The AgriBackup API enforces rate limits on every endpoint to protect platform stability for all enterprise customers. Every response you receive includes headers that tell you exactly where you stand in the current window — use them to pace your requests proactively rather than waiting for a rejection.
Standard Limits
Live keys (sk_live_) are limited to 100 requests per second. Sandbox keys (sk_test_) share the same limit so your load-testing environment reflects production behaviour accurately.
Rate limits are applied per API key, not per IP address or organisation. If you manage multiple integrations, issue a separate key for each to isolate their quotas from one another.
Every API response — including successful ones — carries three headers you can inspect to track your remaining quota:
| Header | Type | Description |
|---|
X-RateLimit-Limit | integer | The maximum number of requests permitted per second for your key |
X-RateLimit-Remaining | integer | The number of requests you have left in the current window |
X-RateLimit-Reset | integer | UTC epoch timestamp (seconds) at which the window resets |
Parse these headers on every response so your client can throttle itself before hitting the hard limit.

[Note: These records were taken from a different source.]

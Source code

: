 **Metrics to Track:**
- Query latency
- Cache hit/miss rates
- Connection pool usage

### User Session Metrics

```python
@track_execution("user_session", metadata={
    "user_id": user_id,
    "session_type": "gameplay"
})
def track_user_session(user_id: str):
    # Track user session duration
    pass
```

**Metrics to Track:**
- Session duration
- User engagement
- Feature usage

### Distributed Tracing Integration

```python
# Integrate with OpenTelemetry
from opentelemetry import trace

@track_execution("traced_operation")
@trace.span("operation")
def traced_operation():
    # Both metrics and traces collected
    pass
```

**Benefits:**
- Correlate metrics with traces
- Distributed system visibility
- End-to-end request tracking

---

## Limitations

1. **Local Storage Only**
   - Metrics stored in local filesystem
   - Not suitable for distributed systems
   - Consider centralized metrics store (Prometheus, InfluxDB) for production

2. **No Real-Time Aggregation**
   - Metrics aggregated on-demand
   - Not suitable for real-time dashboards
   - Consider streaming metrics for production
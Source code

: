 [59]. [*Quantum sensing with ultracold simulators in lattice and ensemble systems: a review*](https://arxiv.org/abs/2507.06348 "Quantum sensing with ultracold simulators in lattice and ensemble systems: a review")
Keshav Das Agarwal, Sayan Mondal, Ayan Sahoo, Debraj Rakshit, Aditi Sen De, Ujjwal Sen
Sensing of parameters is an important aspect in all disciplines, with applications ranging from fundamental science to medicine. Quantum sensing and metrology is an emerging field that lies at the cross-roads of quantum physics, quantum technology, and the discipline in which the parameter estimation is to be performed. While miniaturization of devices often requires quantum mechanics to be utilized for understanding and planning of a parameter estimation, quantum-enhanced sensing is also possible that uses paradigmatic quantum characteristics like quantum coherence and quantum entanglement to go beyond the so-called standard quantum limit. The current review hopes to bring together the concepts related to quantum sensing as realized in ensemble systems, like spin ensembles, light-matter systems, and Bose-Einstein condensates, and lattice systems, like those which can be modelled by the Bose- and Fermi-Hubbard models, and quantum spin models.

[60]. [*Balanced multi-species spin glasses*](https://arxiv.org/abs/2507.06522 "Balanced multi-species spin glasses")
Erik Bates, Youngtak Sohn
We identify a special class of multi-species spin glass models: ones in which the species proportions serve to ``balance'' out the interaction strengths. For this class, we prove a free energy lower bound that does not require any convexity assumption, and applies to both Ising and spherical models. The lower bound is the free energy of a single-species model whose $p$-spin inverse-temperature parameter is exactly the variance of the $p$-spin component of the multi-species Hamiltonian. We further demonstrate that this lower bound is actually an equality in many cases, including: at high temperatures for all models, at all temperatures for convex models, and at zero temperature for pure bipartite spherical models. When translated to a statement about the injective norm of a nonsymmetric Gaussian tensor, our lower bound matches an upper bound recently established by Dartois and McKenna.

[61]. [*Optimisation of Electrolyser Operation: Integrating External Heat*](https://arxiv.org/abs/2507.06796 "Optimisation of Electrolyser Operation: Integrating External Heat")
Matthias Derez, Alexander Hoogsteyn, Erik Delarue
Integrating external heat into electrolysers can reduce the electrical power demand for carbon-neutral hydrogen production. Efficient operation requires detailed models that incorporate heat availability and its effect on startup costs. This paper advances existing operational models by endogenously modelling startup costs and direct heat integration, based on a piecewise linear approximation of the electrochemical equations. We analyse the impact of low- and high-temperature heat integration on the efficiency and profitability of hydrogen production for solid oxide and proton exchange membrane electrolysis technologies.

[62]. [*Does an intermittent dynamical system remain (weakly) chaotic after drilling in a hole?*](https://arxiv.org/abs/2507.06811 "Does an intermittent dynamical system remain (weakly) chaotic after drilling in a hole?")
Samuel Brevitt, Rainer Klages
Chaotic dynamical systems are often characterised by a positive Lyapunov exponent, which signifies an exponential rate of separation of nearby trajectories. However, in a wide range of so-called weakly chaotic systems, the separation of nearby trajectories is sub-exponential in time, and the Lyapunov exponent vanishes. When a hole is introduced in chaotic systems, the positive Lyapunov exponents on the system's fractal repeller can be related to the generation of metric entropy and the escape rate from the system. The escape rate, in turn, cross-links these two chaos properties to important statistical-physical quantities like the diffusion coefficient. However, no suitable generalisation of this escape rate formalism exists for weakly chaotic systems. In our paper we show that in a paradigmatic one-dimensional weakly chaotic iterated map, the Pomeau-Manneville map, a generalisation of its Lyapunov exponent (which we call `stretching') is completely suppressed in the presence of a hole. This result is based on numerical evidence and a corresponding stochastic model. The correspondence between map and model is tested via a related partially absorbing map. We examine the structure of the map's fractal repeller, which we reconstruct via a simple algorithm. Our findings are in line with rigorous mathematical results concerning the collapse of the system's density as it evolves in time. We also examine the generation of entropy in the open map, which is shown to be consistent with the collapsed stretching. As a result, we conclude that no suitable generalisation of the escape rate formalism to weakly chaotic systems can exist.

HTTP 429 — Too Many Requests
When you exceed the rate limit, the API returns 429 Too Many Requests. The response body follows the standard ApiError schema and includes a Retry-After header indicating how many seconds to wait before retrying.
{
"code": "RATE_LIMIT_EXCEEDED",
"message": "You have exceeded the allowed request rate. Please slow down.",
"details": []
}
Do not immediately retry a 429 response. The server will continue to reject your requests until the window resets. Respect the Retry-After header value before issuing your next request.
Handling Rate Limits in Your Integration
Recommendations
- Read
X-RateLimit-Remaining proactively. If the value drops below 10, introduce an artificial delay before the next request rather than waiting for a 429.
- Use batch endpoints where available. Submitting multiple polygons or batches in a single call consumes one request unit instead of many. Prefer
POST /polygons with an array payload over looping individual calls.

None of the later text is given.